The single biggest threat to our teenagers’ health is vehicle crashes. The experts say distractions, specifically talking and texting on cell phones, are a major contributing factor.
Florida is not one of the fourteen states that have passed laws banning their practice and some people are pushing for new legislation.
“If you see this and you’re texting while driving, just know that you can take a limb or a life—in a moment—in a second.”
Larry Noel speaks with tears in his eyes when he recalls the wreck that changed his life forever. He lost his leg in a motorcycle accident. The driver who hit him didn’t see him because he was on his cell phone.
Now he has made it his mission to make sure this doesn’t happen to anyone else.
“The texting and talking not hands-free on a cell phone is now one of my biggest pet peeves about drivers.”
He is not alone.
Doug Pike is the owner of Southern States insurance company in Fort Walton and has seen the growing trend of cell phone related accidents.
“I think it’s a problem everywhere. And quite honestly, I have to look in the mirror when I say that because I’ve been guilty of it myself.”
The Legislature has unsuccessfully proposed hands-free legislation each year since 2002.
Senator Don Gaetz thinks the issue needs to be re-visited and addressed.
“I think that we’ve got a problem with people that are distracted while they’re driving. And if this bill is an effective way of stopping that then I’ll certainly be in favor of the bill.”
The statistics back him up. Texting or the use of cell phones by drivers now account for 25% of all automobile wrecks in the United States. It’s responsible for 2,600 deaths and 636,000 crashes, with over half of those wrecks involving injuries each year. And it’s also the number one distraction among teenage drivers.

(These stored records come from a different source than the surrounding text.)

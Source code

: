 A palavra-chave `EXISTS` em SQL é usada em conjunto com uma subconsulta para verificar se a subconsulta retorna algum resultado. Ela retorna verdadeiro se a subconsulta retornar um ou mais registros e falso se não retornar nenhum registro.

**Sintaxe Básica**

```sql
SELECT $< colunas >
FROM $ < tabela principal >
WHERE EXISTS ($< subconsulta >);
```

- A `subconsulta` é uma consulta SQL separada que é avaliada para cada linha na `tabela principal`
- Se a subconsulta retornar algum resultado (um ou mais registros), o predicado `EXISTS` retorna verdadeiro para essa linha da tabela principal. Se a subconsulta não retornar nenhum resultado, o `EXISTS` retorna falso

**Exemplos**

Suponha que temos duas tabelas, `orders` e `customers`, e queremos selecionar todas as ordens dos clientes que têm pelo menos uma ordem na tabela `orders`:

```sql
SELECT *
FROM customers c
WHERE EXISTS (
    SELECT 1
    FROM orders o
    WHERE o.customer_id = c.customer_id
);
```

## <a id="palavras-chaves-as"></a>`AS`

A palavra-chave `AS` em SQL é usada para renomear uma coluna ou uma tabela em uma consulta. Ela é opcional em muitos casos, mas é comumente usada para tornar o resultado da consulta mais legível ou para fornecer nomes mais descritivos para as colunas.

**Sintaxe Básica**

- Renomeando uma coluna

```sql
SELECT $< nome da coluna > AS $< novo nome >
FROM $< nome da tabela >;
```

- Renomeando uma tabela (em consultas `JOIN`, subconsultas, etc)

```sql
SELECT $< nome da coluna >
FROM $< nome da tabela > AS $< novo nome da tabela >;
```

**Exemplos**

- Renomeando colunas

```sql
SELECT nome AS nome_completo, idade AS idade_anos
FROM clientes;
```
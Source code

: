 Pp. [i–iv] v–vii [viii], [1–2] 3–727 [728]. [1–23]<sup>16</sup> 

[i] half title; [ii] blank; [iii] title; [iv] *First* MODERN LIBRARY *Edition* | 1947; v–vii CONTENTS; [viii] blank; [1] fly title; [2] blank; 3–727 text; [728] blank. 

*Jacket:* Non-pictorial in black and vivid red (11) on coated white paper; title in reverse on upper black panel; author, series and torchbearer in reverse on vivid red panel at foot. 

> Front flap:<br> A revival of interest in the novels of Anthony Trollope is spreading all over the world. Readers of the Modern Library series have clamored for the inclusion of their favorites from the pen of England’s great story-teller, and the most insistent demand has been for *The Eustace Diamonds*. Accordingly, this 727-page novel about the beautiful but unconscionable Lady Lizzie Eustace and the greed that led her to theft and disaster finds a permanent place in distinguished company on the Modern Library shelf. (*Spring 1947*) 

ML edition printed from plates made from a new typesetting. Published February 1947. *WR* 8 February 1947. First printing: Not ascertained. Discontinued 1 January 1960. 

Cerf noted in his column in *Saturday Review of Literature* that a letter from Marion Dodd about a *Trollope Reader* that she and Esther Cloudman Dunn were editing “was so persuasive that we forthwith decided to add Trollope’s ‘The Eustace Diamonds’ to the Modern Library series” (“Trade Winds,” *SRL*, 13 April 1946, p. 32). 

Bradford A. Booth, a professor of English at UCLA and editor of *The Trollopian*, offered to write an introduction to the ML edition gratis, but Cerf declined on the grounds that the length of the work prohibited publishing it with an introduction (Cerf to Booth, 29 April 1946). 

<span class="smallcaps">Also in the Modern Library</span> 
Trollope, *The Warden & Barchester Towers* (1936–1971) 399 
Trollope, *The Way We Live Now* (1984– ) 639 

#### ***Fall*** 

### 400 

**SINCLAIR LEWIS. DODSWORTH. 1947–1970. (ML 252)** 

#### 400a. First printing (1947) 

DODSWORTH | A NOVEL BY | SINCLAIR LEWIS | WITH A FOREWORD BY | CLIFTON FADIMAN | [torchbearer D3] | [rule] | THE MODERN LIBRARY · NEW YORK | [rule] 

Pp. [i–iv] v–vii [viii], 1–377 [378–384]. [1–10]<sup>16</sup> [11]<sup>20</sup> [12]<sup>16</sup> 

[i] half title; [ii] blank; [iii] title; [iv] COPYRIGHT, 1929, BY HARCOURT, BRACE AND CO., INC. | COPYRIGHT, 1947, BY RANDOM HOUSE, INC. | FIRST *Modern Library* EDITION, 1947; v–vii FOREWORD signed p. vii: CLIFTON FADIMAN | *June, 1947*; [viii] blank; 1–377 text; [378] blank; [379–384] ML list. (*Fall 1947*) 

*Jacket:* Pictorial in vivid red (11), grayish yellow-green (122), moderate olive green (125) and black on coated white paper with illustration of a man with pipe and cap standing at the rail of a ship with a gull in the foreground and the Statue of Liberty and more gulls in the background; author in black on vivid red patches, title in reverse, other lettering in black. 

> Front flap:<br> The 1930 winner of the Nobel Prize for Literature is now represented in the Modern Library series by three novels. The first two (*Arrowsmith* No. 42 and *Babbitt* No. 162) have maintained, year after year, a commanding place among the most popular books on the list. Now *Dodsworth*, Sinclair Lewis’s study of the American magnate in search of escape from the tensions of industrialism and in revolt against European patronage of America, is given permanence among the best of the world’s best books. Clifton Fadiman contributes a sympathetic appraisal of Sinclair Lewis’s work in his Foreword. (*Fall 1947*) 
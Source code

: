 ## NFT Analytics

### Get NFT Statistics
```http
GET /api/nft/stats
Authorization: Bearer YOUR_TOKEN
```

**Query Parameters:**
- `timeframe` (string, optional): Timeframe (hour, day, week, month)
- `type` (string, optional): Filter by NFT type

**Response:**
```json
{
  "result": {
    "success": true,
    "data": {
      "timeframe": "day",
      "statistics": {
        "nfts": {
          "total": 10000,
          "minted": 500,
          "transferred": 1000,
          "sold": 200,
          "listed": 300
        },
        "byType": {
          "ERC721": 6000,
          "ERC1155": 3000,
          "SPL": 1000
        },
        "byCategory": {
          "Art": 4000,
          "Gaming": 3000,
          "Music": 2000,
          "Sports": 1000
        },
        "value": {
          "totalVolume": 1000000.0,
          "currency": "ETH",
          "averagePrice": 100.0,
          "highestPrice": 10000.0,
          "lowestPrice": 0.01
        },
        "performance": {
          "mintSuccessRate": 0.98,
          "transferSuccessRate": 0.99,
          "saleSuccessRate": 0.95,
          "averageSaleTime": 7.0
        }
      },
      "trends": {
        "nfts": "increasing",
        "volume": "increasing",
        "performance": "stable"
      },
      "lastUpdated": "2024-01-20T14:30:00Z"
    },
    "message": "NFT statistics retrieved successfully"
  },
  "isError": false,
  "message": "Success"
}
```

Dino Villani is the Public Safety director for Okaloosa County doesn’t think these stats should be taken lightly.
“I think all of us have really seen some horrendous accidents occur because folks were not paying attention to a skill as important as driving. So anything can distract you, especially to those who are inexperienced drivers. It really has the potential to cause a lot of harm and injury.”
Pike says education is now part of his policy procedure.
“We do try to educate them in the process and tell them, ‘hey, this is something that’s a huge statistic out there’.”
The proposed bill is expected to be a hot topic in the legislature during the 2010 session.